Loading the data from CSV file

city_data = 'citycountry_latlon.csv'
city_data_df = pd.read_csv(city_data, encoding = 'ISO-8859-1')

/Users/jeffmoore/anaconda3/lib/python3.6/site-packages/IPython/core/interactiveshell.py:2698: DtypeWarning: Columns (3) have mixed types. Specify dtype option on import or set low_memory=False.
  interactivity=interactivity, compiler=compiler, result=result)

# Creating a dataframe to store or process the data
# The issue is that citipy or the raw data contain far more records than the openweather database
# (3100000 vs 200000 cities) so some work is needed to find a suitable list of cities.
# I elected to divide the dataset into 4 groups.  This will ensure full coverage across the dataset.
city_data_df = city_data_df[['Country', 'City', 'Latitude']]
city_data_upper45_df = city_data_df[city_data_df['Latitude'] > 45]
city_data_ubt045_df = city_data_df[city_data_df['Latitude'] <= 45]
city_data_ubt045_df = city_data_ubt045_df[city_data_ubt045_df['Latitude'] > 0]
city_data_lbt045_df = city_data_df[city_data_df['Latitude'] < 0]
city_data_lbt045_df = city_data_lbt045_df[city_data_lbt045_df['Latitude'] >= -45]
city_data_lower45_df = city_data_df[city_data_df['Latitude'] < -45]

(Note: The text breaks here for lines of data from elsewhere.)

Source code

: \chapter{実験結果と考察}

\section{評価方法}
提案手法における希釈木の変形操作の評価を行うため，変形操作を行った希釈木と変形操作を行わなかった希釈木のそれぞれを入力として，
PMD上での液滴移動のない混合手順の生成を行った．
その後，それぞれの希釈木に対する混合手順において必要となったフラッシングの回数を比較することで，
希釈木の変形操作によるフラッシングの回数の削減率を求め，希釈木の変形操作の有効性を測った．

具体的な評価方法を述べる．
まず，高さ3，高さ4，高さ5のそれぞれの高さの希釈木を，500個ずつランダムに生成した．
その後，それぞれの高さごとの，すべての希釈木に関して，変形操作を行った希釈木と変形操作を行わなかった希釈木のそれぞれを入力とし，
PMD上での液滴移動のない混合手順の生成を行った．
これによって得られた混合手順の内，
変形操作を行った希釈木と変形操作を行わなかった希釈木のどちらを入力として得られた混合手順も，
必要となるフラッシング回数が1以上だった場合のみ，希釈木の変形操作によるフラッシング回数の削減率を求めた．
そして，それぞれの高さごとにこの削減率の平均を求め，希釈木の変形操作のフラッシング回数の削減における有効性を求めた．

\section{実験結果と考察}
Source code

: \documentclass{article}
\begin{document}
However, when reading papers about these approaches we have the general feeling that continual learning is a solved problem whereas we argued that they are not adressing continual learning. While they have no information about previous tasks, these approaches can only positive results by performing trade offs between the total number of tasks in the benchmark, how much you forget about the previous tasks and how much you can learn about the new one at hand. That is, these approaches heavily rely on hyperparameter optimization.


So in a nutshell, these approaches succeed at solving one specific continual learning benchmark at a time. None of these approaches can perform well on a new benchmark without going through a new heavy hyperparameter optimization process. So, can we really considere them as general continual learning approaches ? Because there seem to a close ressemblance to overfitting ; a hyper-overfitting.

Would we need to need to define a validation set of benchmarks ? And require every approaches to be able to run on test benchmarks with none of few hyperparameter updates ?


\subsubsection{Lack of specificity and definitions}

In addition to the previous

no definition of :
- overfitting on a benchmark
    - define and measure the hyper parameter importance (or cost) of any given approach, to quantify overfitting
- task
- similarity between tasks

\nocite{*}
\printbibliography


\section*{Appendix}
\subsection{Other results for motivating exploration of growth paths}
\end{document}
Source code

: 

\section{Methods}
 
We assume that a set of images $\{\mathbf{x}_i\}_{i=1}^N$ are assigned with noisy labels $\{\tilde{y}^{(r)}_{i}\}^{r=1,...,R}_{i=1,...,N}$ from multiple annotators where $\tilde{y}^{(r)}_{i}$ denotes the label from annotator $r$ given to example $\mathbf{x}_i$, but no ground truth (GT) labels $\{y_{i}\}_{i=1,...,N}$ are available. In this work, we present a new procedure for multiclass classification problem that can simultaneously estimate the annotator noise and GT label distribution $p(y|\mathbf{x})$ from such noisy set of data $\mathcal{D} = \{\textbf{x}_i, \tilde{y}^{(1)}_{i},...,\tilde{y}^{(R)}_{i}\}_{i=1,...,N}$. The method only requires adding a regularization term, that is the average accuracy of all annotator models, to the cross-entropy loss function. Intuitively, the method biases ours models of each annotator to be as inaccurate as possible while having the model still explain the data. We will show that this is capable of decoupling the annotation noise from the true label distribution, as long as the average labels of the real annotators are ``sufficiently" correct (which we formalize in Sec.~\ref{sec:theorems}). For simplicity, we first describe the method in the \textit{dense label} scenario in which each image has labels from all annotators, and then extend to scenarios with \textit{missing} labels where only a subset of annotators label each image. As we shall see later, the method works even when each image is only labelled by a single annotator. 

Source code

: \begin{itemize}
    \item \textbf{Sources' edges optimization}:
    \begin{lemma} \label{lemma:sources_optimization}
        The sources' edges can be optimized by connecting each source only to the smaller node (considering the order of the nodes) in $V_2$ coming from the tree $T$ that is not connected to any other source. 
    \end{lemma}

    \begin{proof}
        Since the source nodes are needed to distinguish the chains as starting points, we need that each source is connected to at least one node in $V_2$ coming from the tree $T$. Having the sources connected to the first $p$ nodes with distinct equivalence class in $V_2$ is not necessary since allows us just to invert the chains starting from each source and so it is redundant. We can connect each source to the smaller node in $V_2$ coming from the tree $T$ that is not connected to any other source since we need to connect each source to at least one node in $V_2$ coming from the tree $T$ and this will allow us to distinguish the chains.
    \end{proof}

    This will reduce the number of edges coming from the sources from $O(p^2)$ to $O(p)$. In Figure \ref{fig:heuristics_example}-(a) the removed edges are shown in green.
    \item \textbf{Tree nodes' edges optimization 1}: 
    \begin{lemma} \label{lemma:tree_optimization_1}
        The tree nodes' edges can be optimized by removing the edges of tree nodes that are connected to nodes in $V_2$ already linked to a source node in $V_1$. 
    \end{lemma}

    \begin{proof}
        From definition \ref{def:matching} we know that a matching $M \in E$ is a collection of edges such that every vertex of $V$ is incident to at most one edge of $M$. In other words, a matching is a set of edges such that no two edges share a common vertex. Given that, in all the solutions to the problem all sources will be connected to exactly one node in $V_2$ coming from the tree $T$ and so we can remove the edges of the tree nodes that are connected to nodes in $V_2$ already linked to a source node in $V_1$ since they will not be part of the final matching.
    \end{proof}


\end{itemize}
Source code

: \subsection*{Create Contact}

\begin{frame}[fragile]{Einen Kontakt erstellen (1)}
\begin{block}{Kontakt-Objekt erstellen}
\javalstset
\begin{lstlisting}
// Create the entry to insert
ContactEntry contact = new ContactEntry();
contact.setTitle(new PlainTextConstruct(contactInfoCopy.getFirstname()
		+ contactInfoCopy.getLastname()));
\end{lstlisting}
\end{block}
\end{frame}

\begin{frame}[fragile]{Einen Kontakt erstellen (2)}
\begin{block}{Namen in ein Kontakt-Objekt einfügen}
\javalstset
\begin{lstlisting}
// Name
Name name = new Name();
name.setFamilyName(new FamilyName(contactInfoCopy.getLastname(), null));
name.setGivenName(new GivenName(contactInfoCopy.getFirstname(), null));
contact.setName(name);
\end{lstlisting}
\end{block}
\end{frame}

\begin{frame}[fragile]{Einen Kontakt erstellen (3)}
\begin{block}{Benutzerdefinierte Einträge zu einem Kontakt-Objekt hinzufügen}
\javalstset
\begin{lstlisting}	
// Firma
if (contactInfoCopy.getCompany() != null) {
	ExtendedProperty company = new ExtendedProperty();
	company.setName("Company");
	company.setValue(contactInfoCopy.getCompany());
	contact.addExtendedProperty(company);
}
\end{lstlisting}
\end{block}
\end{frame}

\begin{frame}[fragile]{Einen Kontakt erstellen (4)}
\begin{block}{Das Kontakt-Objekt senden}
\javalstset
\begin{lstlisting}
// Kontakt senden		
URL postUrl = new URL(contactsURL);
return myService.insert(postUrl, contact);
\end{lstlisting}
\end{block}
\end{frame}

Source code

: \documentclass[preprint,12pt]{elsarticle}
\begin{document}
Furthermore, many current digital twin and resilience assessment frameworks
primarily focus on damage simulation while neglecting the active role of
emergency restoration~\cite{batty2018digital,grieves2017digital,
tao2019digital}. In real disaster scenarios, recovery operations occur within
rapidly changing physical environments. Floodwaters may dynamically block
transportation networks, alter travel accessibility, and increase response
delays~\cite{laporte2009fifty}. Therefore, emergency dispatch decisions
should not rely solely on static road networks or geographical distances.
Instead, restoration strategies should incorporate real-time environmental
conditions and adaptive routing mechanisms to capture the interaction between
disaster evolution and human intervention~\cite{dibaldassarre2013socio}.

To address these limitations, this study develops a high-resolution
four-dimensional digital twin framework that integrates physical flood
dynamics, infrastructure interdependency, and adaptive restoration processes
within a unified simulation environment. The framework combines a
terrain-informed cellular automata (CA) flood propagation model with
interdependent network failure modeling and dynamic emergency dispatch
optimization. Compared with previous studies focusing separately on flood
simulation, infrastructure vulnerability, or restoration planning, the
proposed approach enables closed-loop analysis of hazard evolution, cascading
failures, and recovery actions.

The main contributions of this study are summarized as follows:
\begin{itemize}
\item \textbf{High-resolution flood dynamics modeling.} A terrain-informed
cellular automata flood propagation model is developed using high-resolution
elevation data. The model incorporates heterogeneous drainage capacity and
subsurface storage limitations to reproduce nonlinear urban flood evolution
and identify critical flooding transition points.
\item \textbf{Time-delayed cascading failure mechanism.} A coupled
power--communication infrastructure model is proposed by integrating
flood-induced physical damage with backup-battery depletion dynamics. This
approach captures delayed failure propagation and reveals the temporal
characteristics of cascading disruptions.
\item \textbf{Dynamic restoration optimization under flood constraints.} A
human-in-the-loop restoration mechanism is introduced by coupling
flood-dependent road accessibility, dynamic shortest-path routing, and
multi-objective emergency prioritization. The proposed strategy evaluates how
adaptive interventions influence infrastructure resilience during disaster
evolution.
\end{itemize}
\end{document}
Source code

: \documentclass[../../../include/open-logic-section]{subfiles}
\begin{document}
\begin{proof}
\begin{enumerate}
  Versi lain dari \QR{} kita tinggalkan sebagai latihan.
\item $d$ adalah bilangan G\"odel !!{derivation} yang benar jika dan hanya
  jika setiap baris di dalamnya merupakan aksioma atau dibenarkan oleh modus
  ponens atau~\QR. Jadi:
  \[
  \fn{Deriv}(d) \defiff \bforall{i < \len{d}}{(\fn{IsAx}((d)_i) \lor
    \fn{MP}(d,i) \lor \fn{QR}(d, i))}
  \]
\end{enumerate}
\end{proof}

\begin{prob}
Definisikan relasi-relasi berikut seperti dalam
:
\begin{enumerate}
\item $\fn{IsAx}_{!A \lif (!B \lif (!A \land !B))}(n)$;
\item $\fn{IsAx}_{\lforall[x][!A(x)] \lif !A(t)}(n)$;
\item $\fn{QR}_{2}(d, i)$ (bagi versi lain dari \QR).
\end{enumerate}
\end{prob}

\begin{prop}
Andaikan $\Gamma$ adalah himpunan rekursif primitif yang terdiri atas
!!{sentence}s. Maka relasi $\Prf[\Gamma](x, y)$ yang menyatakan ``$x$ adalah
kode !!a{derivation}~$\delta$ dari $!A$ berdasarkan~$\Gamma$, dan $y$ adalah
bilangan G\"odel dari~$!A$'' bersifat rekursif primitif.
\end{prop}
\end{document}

# Building a dataframe to store the results of the URL requests
city_data_df["temp_min"] = ""
city_data_df["temp_max"] = ""
city_data_df['humid'] = ''
city_data_df['wind_speed'] = ''
city_data_df['cloud'] = ''
city_data_df['found_city'] = ''
city_data_df['url'] = ''
city_does_not_exist = []

len(city_data_df[city_data_df['found_city'] != ''])

Making the URL request and storing the response

# using the URL from openweather to look at current weather information
# I considered looking at historical info but there were limitations on data availability
url = 'http://api.openweathermap.org/data/2.5/weather?q='
api_key = '2e0b3995de13957a2e62c46a5a3da34b'
mode = '&mode=json'
units = 'imperial'

# Greater than 45 degrees latitude
while len(city_data_df[city_data_df['found_city'] != '']) < 100:
    test_cities_data_df = city_data_upper45_df.sample(125)
    time.sleep(15)
    for index, row in test_cities_data_df.iterrows():
        target_url = url + row['City'] + ',' + row['Country'] + '&APPID=' + api_key + '&units=' + units
        try:
            r = req.get(target_url)
            r.raise_for_status()
        except HTTPError:
            city_does_not_exist.append(r.url)
        else:
            hold_data = req.get(target_url).json()
            city_data_df.set_value(index, "found_city", row['City'])
            city_data_df.set_value(index, "temp_min", hold_data["main"]["temp_min"])
            city_data_df.set_value(index, "temp_max", hold_data["main"]["temp_max"])
            city_data_df.set_value(index, "humid", hold_data["main"]["humidity"])
            city_data_df.set_value(index, "wind_speed", hold_data["wind"]["speed"])
            city_data_df.set_value(index, "cloud", hold_data["clouds"]["all"])
            city_data_df.set_value(index, "url", target_url)

len(city_data_df[city_data_df['found_city'] != ''])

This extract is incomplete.